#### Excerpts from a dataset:
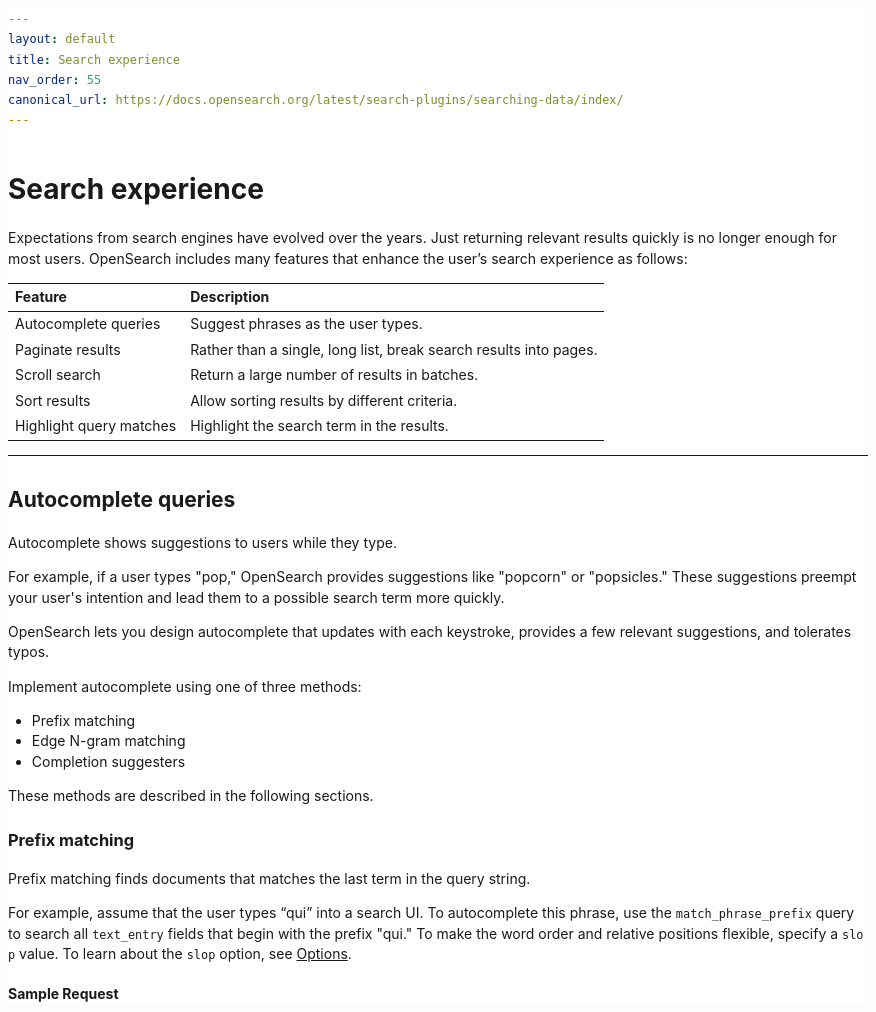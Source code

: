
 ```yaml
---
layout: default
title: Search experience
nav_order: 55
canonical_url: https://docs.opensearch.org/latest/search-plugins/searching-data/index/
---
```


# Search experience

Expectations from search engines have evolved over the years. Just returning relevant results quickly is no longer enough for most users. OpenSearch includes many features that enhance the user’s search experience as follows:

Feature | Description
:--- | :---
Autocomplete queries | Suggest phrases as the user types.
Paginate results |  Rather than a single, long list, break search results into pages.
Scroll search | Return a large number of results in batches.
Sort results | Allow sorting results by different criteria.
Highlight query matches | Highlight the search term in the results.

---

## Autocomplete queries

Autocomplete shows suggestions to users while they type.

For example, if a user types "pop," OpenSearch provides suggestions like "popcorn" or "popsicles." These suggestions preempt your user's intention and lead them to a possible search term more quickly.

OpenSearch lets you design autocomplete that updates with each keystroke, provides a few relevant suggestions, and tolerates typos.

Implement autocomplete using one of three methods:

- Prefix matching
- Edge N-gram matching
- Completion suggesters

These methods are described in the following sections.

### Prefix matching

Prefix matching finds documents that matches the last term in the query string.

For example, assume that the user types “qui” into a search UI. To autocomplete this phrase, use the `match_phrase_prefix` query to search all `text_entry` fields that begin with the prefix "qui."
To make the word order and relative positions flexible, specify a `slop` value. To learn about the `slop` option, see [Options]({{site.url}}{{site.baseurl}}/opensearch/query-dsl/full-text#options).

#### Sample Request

#### What you need to do:
Find the string "queries" in the entries above. Copy each line where it occurs.

#### Output for this exercise:
Autocomplete queries | Suggest phrases as the user types.
## Autocomplete queries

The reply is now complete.